Task instructions: Lines with the word "グリッド" are the answer; copy each of them from the data below.

START Material provided

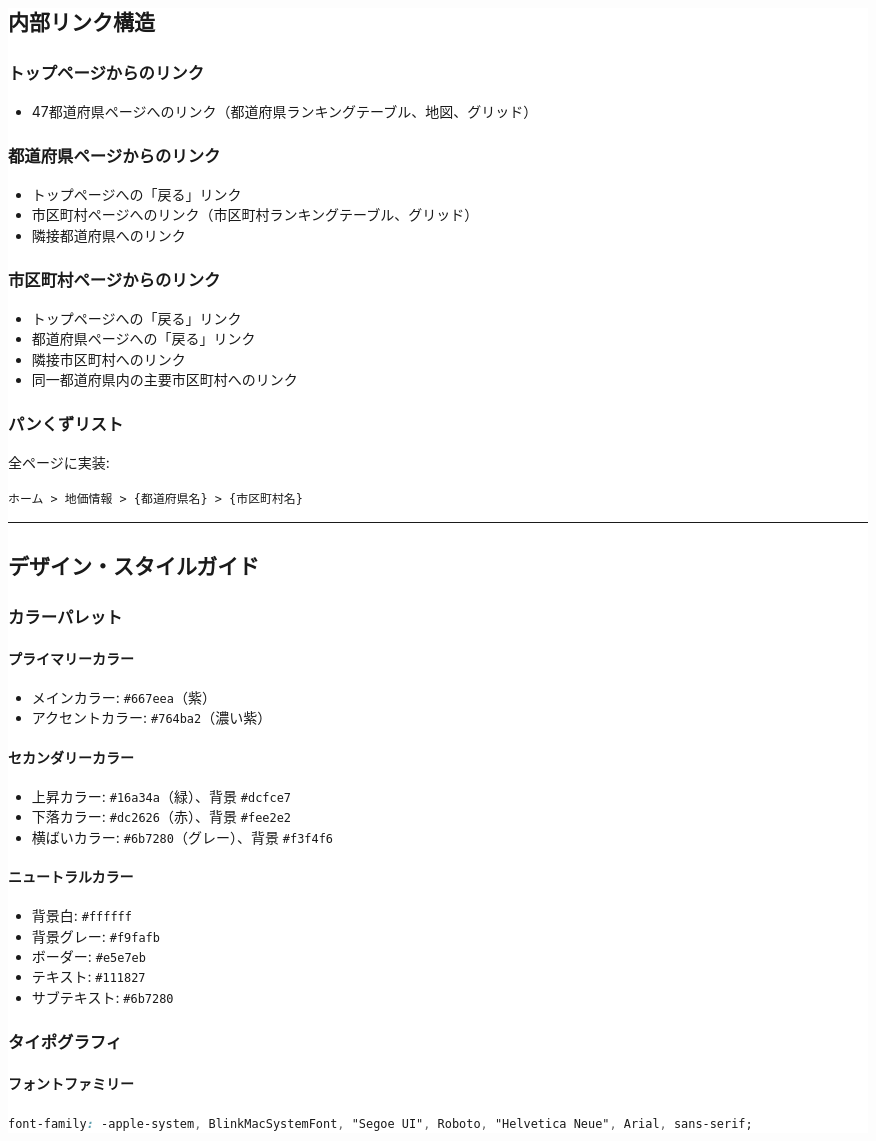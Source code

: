 
## 内部リンク構造

### トップページからのリンク
- 47都道府県ページへのリンク（都道府県ランキングテーブル、地図、グリッド）

### 都道府県ページからのリンク
- トップページへの「戻る」リンク
- 市区町村ページへのリンク（市区町村ランキングテーブル、グリッド）
- 隣接都道府県へのリンク

### 市区町村ページからのリンク
- トップページへの「戻る」リンク
- 都道府県ページへの「戻る」リンク
- 隣接市区町村へのリンク
- 同一都道府県内の主要市区町村へのリンク

### パンくずリスト
全ページに実装:
```
ホーム > 地価情報 > {都道府県名} > {市区町村名}
```

---

## デザイン・スタイルガイド

### カラーパレット

#### プライマリーカラー
- メインカラー: `#667eea`（紫）
- アクセントカラー: `#764ba2`（濃い紫）

#### セカンダリーカラー
- 上昇カラー: `#16a34a`（緑）、背景 `#dcfce7`
- 下落カラー: `#dc2626`（赤）、背景 `#fee2e2`
- 横ばいカラー: `#6b7280`（グレー）、背景 `#f3f4f6`

#### ニュートラルカラー
- 背景白: `#ffffff`
- 背景グレー: `#f9fafb`
- ボーダー: `#e5e7eb`
- テキスト: `#111827`
- サブテキスト: `#6b7280`

### タイポグラフィ

#### フォントファミリー
```css
font-family: -apple-system, BlinkMacSystemFont, "Segoe UI", Roboto, "Helvetica Neue", Arial, sans-serif;
```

END Material provided

The answer:
- 47都道府県ページへのリンク（都道府県ランキングテーブル、地図、グリッド）
- 市区町村ページへのリンク（市区町村ランキングテーブル、グリッド）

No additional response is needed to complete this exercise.